Around that time Dolmio came on the market. It may already have been on the market but it became known to us. We would prepare huge hulges of spaghetti Bolognese accompanied by loaves of garlic bread. The whole affair would be washed down with cheap wine, usually Bulgarian if I remember correctly. Then, after sinking a load of tins of cheap beer off we would go seeking a bit of what passed for debauchery in the Students’ Union, the Elms and wherever else we might roam.

One of the boys made a girl physically sick one night in the Union when talking to her. The reek of garlic off him after our spaghetti fest was too much and she turned away to vomit nauseated by the stench. The same fella had a regular handy tackle up the top of the street with whom he pursued an interesting relationship. He couldn’t pass the front door without calling and eventually became quite attached to the same girl. For a while anyway.

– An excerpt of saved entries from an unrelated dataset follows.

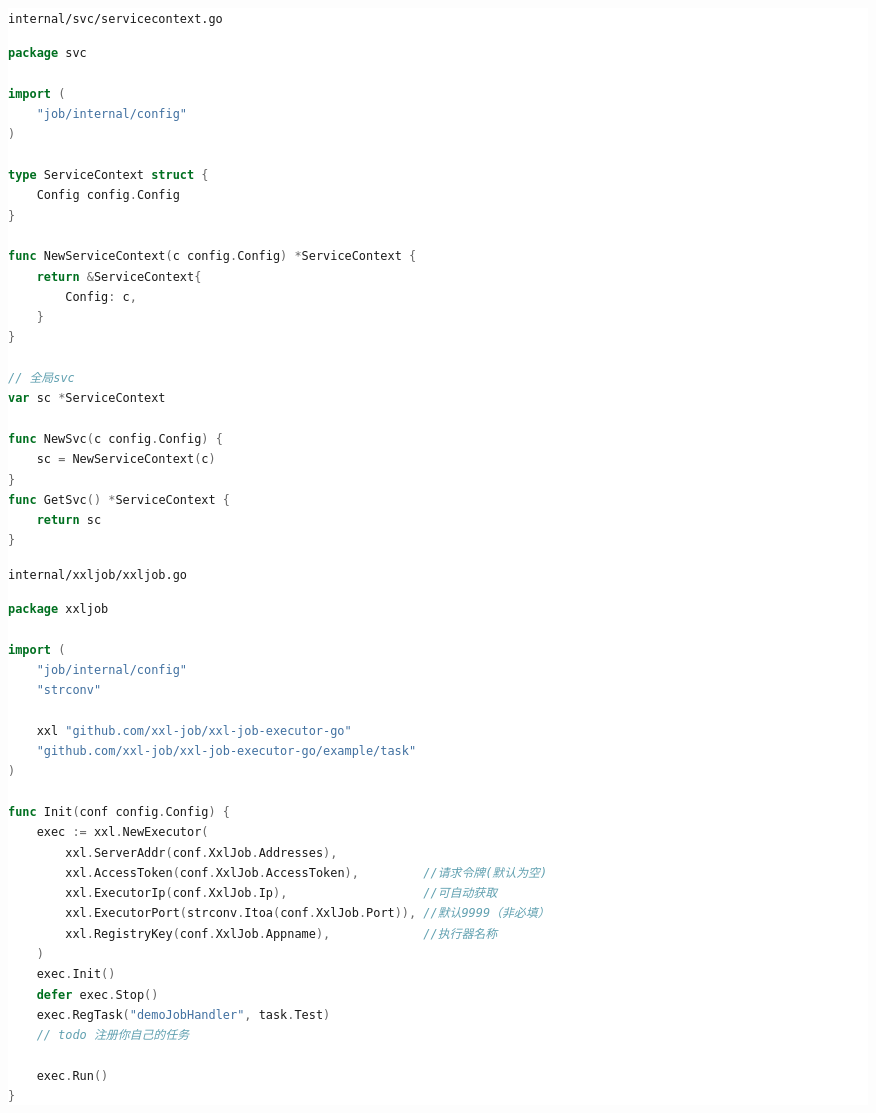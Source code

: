 `internal/svc/servicecontext.go`

```go
package svc
​
import (
    "job/internal/config"
)
​
type ServiceContext struct {
    Config config.Config
}
​
func NewServiceContext(c config.Config) *ServiceContext {
    return &ServiceContext{
        Config: c,
    }
}
​
// 全局svc
var sc *ServiceContext
​
func NewSvc(c config.Config) {
    sc = NewServiceContext(c)
}
func GetSvc() *ServiceContext {
    return sc
}
```

`internal/xxljob/xxljob.go`

```go
package xxljob
​
import (
    "job/internal/config"
    "strconv"
​
    xxl "github.com/xxl-job/xxl-job-executor-go"
    "github.com/xxl-job/xxl-job-executor-go/example/task"
)
​
func Init(conf config.Config) {
    exec := xxl.NewExecutor(
        xxl.ServerAddr(conf.XxlJob.Addresses),
        xxl.AccessToken(conf.XxlJob.AccessToken),         //请求令牌(默认为空)
        xxl.ExecutorIp(conf.XxlJob.Ip),                   //可自动获取
        xxl.ExecutorPort(strconv.Itoa(conf.XxlJob.Port)), //默认9999（非必填）
        xxl.RegistryKey(conf.XxlJob.Appname),             //执行器名称
    )
    exec.Init()
    defer exec.Stop()
    exec.RegTask("demoJobHandler", task.Test)
    // todo 注册你自己的任务
​
    exec.Run()
}
```
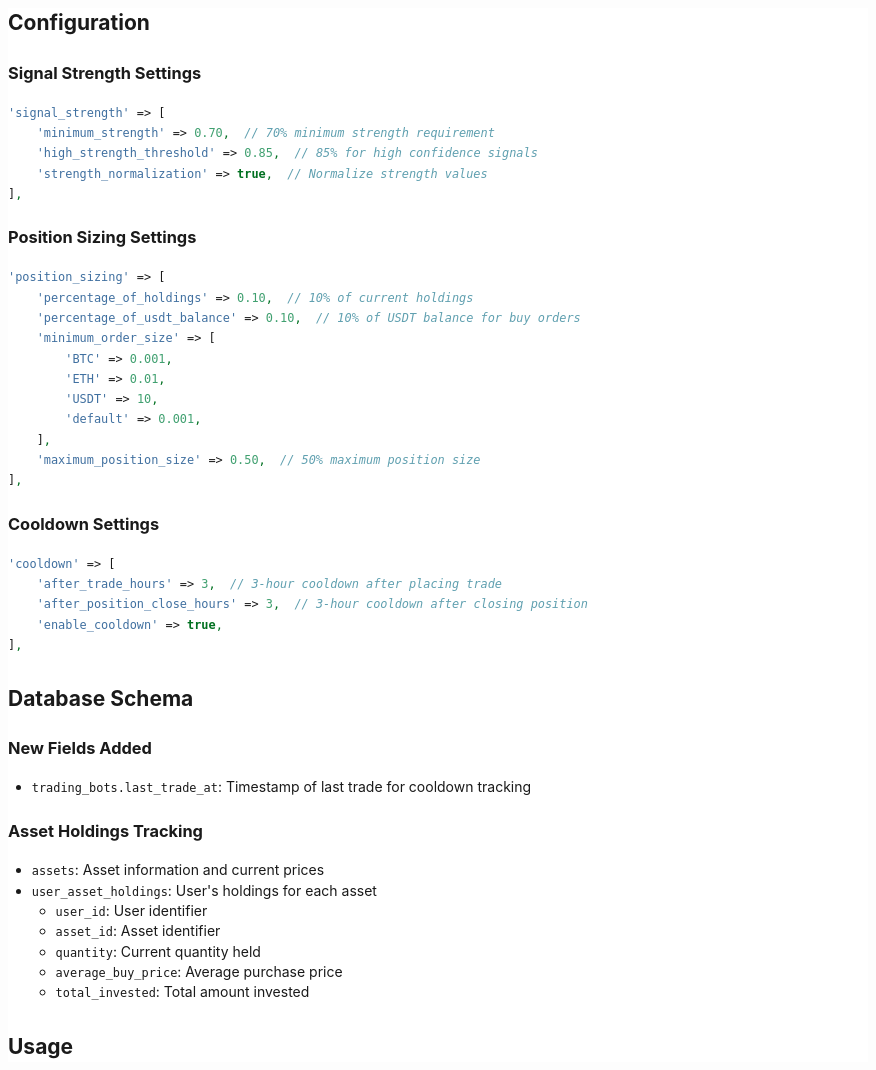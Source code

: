 ## Configuration

### Signal Strength Settings
```php
'signal_strength' => [
    'minimum_strength' => 0.70,  // 70% minimum strength requirement
    'high_strength_threshold' => 0.85,  // 85% for high confidence signals
    'strength_normalization' => true,  // Normalize strength values
],
```

### Position Sizing Settings
```php
'position_sizing' => [
    'percentage_of_holdings' => 0.10,  // 10% of current holdings
    'percentage_of_usdt_balance' => 0.10,  // 10% of USDT balance for buy orders
    'minimum_order_size' => [
        'BTC' => 0.001,
        'ETH' => 0.01,
        'USDT' => 10,
        'default' => 0.001,
    ],
    'maximum_position_size' => 0.50,  // 50% maximum position size
],
```

### Cooldown Settings
```php
'cooldown' => [
    'after_trade_hours' => 3,  // 3-hour cooldown after placing trade
    'after_position_close_hours' => 3,  // 3-hour cooldown after closing position
    'enable_cooldown' => true,
],
```

## Database Schema

### New Fields Added
- `trading_bots.last_trade_at`: Timestamp of last trade for cooldown tracking

### Asset Holdings Tracking
- `assets`: Asset information and current prices
- `user_asset_holdings`: User's holdings for each asset
  - `user_id`: User identifier
  - `asset_id`: Asset identifier
  - `quantity`: Current quantity held
  - `average_buy_price`: Average purchase price
  - `total_invested`: Total amount invested

## Usage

We once had a visit from the Police on behalf of the neighbours to complain about noise. This was before wardens and vans with CCTV on board such as they have now. The message was simple.

The big RUC man stood in the living room and calmly told us that our neighbour had told him if we didn’t keep the noise down they knew people who would make us keep it down. When I politely asked were these ‘people’ the police or some other anonymous grouping he told me to shut up and stop being smart. The previous year a student house had been petrol bombed. Point taken.

The lad in our downstairs front room thereafter kept a bucket of water in his room just to be safe. Occasionally we would come in full drunk and trip over it. I think he may have changed to sand when we pointed out water wasn’t the right job for petrol. This was in 1987 when the lower side off the Lisburn road wasn’t the trendy suburban thoroughfare with fancy shops that it has become. It was dark, unfriendly, too close to the Village for comfort, yet we came and went oblivious to any danger. The most threatening encounter was this visit by the law.

But then in those days the RUC played a wearisome game of cat and mouse with students. Regularly shutting down parties. A few years later, a big peeler said to me one night after he raided a house in which we were playing guitar ‘Not you again.’ He despatched me home, guitar and all with a laugh about it all. Wasn’t always the case. Once they arrived at a friends house after a front door pane of glass was broken. The rookie in the squad confidently announced that the glass had been broken from the inside to which was heard the response from one of the wits from Lurgan “Aye right Sherlock!” accompanied by school boy sniggers. The crime remains unsolved.

The house in Dunluce deteriorated further over the course of the year. We had a house rule about dinner plates. To stop boys using other people’s plates the rule was you were responsible for your own plate and, if you should have food prepared and some other lad was using the plate, you were entitled to empty his dinner off on to another plate so as you could use your own. How we managed to live in that wonderful squalor remains a mystery.

Our premises were no better than any others and in fact I can think of several that were much worse. Our final year wasn’t much better but that’s a story for another day.